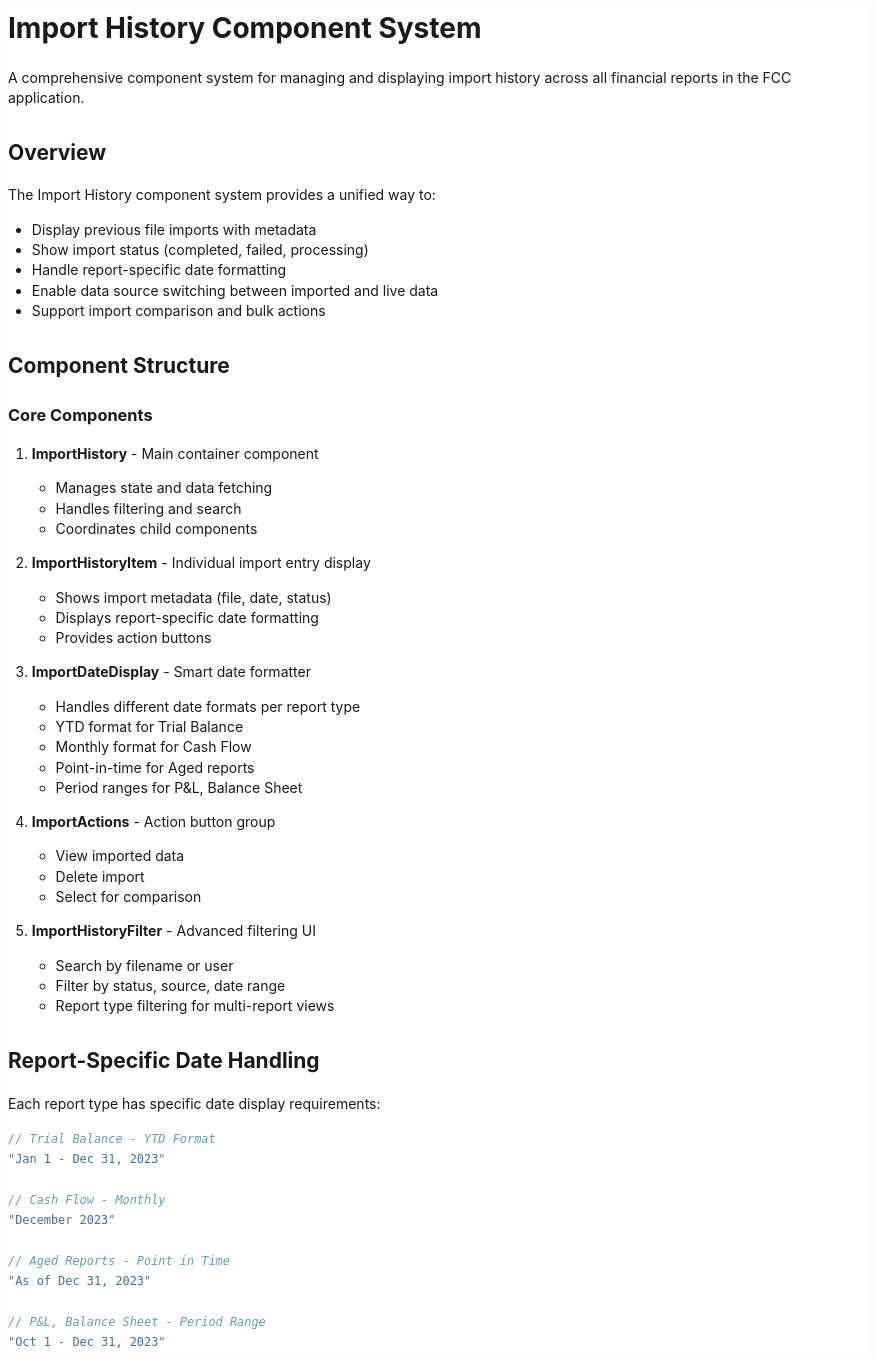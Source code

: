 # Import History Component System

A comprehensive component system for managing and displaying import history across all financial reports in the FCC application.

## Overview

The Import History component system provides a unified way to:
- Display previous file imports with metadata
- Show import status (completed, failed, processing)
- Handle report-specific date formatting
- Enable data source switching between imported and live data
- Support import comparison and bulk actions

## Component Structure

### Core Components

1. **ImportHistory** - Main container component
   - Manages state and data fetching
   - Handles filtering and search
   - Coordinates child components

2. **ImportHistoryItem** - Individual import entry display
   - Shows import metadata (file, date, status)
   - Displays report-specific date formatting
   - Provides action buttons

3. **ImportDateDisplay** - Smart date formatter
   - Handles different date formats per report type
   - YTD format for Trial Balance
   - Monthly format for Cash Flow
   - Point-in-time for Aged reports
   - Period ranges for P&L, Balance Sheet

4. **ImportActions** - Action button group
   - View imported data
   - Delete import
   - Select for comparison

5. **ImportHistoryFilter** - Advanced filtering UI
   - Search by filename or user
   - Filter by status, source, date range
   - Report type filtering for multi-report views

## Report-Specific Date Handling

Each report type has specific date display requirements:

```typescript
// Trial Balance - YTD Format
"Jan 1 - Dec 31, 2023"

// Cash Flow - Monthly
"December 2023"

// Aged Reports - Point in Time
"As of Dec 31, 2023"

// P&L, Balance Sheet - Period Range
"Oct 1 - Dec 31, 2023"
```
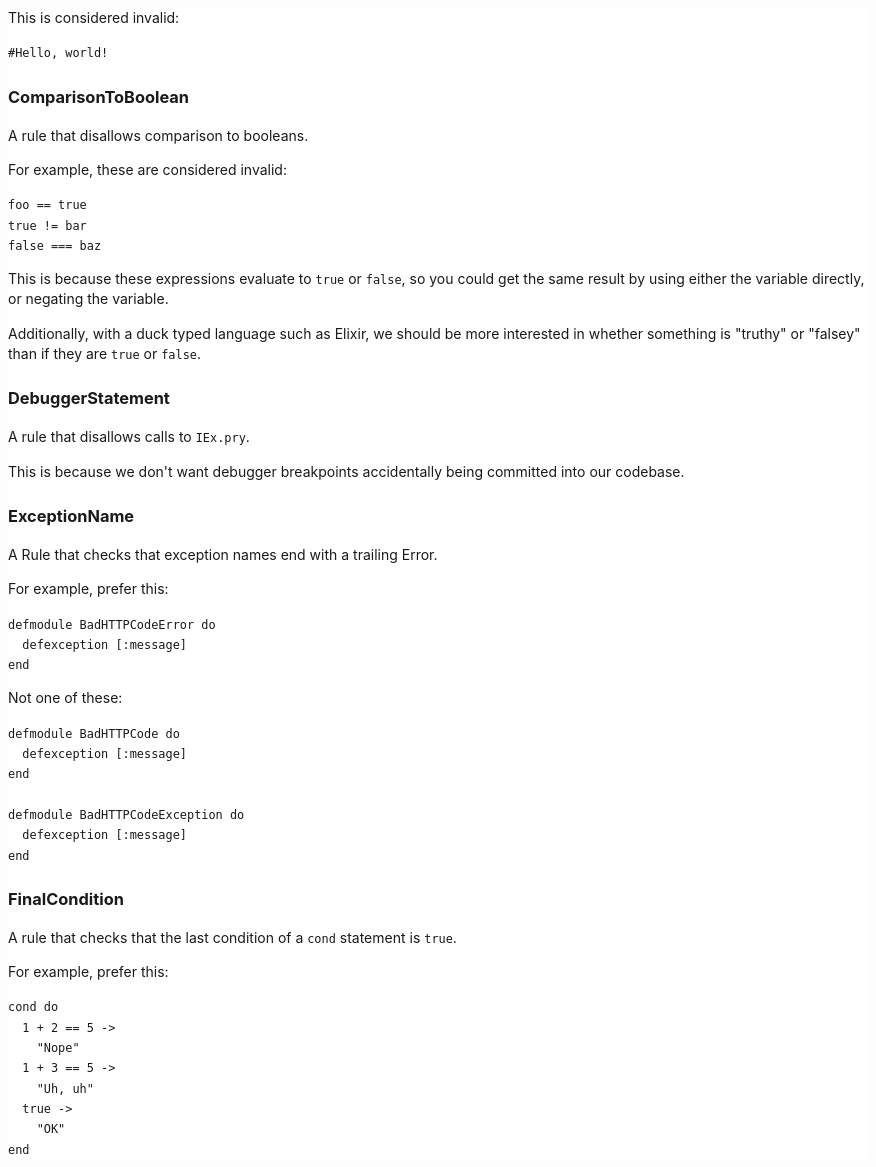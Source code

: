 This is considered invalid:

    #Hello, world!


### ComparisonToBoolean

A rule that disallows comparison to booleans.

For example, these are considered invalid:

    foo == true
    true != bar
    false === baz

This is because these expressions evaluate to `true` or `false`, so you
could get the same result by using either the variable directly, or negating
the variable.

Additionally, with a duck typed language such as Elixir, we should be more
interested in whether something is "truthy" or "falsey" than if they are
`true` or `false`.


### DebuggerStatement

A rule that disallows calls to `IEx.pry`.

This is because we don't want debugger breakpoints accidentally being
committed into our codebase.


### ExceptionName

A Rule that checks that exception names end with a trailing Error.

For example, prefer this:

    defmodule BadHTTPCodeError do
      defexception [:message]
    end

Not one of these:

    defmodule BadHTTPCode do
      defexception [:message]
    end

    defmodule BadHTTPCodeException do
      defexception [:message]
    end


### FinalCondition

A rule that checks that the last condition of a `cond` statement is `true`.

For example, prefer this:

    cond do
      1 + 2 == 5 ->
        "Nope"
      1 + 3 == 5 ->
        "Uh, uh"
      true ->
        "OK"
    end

───

* Assignment *
Your answer must be an exact transcription of the records above, minus the pictures.

* Solved problem *
Source code

: # Import History Component System

A comprehensive component system for managing and displaying import history across all financial reports in the FCC application.

## Overview

The Import History component system provides a unified way to:
- Display previous file imports with metadata
- Show import status (completed, failed, processing)
- Handle report-specific date formatting
- Enable data source switching between imported and live data
- Support import comparison and bulk actions

## Component Structure

### Core Components

1. **ImportHistory** - Main container component
   - Manages state and data fetching
   - Handles filtering and search
   - Coordinates child components

2. **ImportHistoryItem** - Individual import entry display
   - Shows import metadata (file, date, status)
   - Displays report-specific date formatting
   - Provides action buttons

3. **ImportDateDisplay** - Smart date formatter
   - Handles different date formats per report type
   - YTD format for Trial Balance
   - Monthly format for Cash Flow
   - Point-in-time for Aged reports
   - Period ranges for P&L, Balance Sheet

4. **ImportActions** - Action button group
   - View imported data
   - Delete import
   - Select for comparison

5. **ImportHistoryFilter** - Advanced filtering UI
   - Search by filename or user
   - Filter by status, source, date range
   - Report type filtering for multi-report views

## Report-Specific Date Handling

Each report type has specific date display requirements:

```typescript
// Trial Balance - YTD Format
"Jan 1 - Dec 31, 2023"

// Cash Flow - Monthly
"December 2023"

// Aged Reports - Point in Time
"As of Dec 31, 2023"

// P&L, Balance Sheet - Period Range
"Oct 1 - Dec 31, 2023"
```
Source code

: This is considered invalid:

    #Hello, world!


### ComparisonToBoolean

A rule that disallows comparison to booleans.

For example, these are considered invalid:

    foo == true
    true != bar
    false === baz

This is because these expressions evaluate to `true` or `false`, so you
could get the same result by using either the variable directly, or negating
the variable.

Additionally, with a duck typed language such as Elixir, we should be more
interested in whether something is "truthy" or "falsey" than if they are
`true` or `false`.


### DebuggerStatement

A rule that disallows calls to `IEx.pry`.

This is because we don't want debugger breakpoints accidentally being
committed into our codebase.


### ExceptionName

A Rule that checks that exception names end with a trailing Error.

For example, prefer this:

    defmodule BadHTTPCodeError do
      defexception [:message]
    end

Not one of these:

    defmodule BadHTTPCode do
      defexception [:message]
    end

    defmodule BadHTTPCodeException do
      defexception [:message]
    end


### FinalCondition

A rule that checks that the last condition of a `cond` statement is `true`.

For example, prefer this:

    cond do
      1 + 2 == 5 ->
        "Nope"
      1 + 3 == 5 ->
        "Uh, uh"
      true ->
        "OK"
    end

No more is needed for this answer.